Get 10,000 views to start making money: YouTube

the asian age

Technology, In Other news

Google has also gone ahead to implement fact policing on its websites too.

YouTube will now start blocking ads to videos that receive a low interest — less than 10,000 views.

YouTube is now cracking down heavily on those who post extremist and pirated videos on the streaming portal. To do this, they are implementing a new move which will cut down revenue of those who put up videos occasionally.

YouTube has said that they will start placing advertisements only on those videos which have crossed more than 10,000 views.

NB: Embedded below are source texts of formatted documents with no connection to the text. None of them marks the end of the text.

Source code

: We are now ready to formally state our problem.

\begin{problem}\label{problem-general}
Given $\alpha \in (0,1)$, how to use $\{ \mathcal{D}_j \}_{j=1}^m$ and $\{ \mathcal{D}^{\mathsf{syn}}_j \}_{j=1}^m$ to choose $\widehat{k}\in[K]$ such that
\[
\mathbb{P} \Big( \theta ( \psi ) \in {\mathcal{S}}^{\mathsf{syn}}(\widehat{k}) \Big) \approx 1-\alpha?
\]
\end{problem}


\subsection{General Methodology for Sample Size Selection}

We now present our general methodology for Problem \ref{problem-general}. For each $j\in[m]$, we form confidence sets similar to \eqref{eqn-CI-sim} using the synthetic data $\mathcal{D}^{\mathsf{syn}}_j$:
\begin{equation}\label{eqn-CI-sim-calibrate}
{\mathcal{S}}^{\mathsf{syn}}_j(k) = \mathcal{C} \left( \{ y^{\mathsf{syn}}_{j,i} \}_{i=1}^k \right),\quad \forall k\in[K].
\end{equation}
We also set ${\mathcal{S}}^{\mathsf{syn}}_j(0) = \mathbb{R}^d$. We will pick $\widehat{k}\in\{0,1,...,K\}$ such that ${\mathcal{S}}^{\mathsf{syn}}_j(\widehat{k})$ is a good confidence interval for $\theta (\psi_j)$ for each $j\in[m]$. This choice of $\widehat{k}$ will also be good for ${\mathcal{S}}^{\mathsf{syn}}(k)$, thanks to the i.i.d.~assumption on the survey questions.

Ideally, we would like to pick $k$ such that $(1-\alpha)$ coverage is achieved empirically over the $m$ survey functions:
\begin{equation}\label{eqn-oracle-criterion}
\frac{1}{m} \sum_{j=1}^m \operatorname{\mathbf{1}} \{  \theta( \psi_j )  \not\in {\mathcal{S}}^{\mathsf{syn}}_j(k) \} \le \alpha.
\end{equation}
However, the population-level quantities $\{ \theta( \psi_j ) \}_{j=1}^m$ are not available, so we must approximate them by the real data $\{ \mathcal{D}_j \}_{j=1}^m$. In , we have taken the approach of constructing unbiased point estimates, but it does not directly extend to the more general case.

YouTube will now start blocking ads to videos that receive a low interest — less than 10,000 views. This move comes after major brands started pulling out their ad business from YouTube after fearing that they would be indirectly funding terrorism and illegal activities on the video platform. This move also came in after Google failed to police the videos that were being showcased on their streaming service platform, reported The Telegraph, UK.

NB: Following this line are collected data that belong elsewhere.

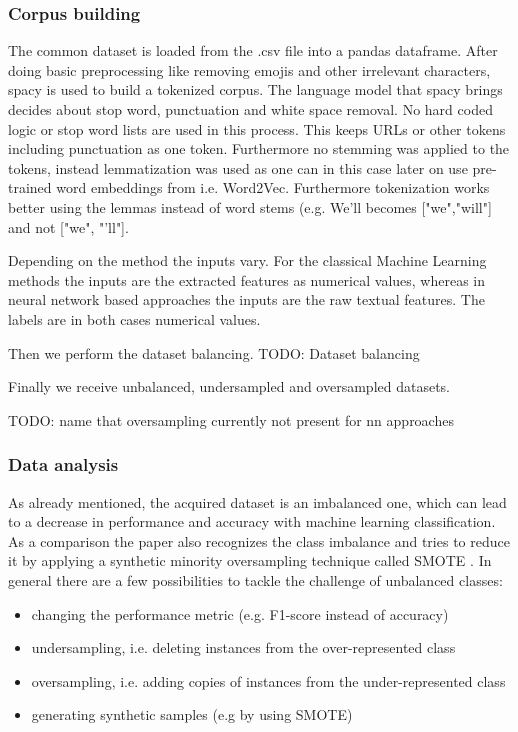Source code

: \subsubsection{Corpus building}

The common dataset is loaded from the .csv file into a pandas dataframe. After doing basic preprocessing like removing emojis and other irrelevant characters, spacy is used to build a tokenized corpus. The language model that spacy brings decides about stop word, punctuation and white space removal. No hard coded logic or stop word lists are used in this process. This keeps URLs or other tokens including punctuation as one token. Furthermore no stemming was applied to the tokens, instead lemmatization was used as one can in this case later on use pre-trained word embeddings from i.e. Word2Vec. Furthermore tokenization works better using the lemmas instead of word stems (e.g. We'll becomes ["we","will"] and not ["we", "'ll"].



Depending on the method the inputs vary. For the classical Machine Learning methods the inputs are the extracted features as numerical values, whereas in neural network based approaches the inputs are the raw textual features. The labels are in both cases numerical values.

Then we perform the dataset balancing.
TODO: Dataset balancing


Finally we receive unbalanced, undersampled and oversampled datasets.

TODO: name that oversampling currently not present for nn approaches

\subsubsection{Data analysis} \label{sec:data_analysis}

As already mentioned, the acquired dataset is an imbalanced one, which can lead to a decrease in performance and accuracy with machine learning classification. As a comparison the paper \cite{Oriola2020} also recognizes the class imbalance and tries to reduce it by applying a synthetic minority oversampling technique called SMOTE \cite{Chawla2011}. In general there are a few possibilities to tackle the challenge of unbalanced classes:

\begin{itemize}
    \item changing the performance metric (e.g. F1-score instead of accuracy)
    \item undersampling, i.e. deleting instances from the over-represented class
    \item oversampling, i.e. adding copies of instances from the under-represented class
    \item generating synthetic samples (e.g by using SMOTE)
\end{itemize}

The British Government, Tesco, Royal Bank of Scotland, McDonald’s are some of them who have refused to give ads to Google/YouTube after they found their advertisements featured on extremist videos. Google was also forced to publicly apologise in March after the companies withdrew their advertisements.

YouTube’s new policy should not affect those who are earning a living from YouTubing, but the service said that the new threshold will give Google enough information to determine the validity of the said channels.

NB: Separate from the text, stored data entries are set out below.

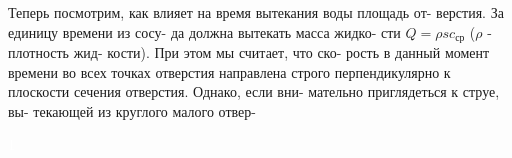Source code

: \begin{minipage}[t]{0.44\textwidth}
    Теперь посмотрим, как влияет на\linebreak
    время вытекания воды площадь от-\linebreak
    верстия. За единицу времени из сосу-\linebreak
    да должна вытекать масса жидко-\linebreak
    сти $Q=\rho sc_{ср}$ ($\rho$ - плотность жид-\linebreak
    кости). При этом мы считает, что ско-\linebreak
    рость в данный момент времени во\linebreak
    всех точках отверстия направлена\linebreak
    строго перпендикулярно к плоскости\linebreak
    сечения отверстия. Однако, если вни-\linebreak
    мательно приглядеться к струе, вы-\linebreak
    текающей из круглого малого отвер-\linebreak
\end{minipage}
\begin{minipage}[b]{0.02\textwidth} 
\center
\textcolor{white}{\hbox{1}} 
\end{minipage}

Google has also gone ahead to implement the policing on its websites by adding Fact Check as a feature to the search engine. This new feature can help prevent spreading of fake news and Google will also implement a ‘true’, ‘mostly false’ and ‘pants on fire’ ratings to help identify such news, with the help of fact checking organisations such as Snopes and Politifact. The fact checking will not be from Google and will be presented to people so that they can make more informed judgements.

Google also said earlier that they will be employing more staff to do fact checks manually rather than wait for people to flag them. The move was welcomed by the IBSA, a trade body that represents British Advertisers.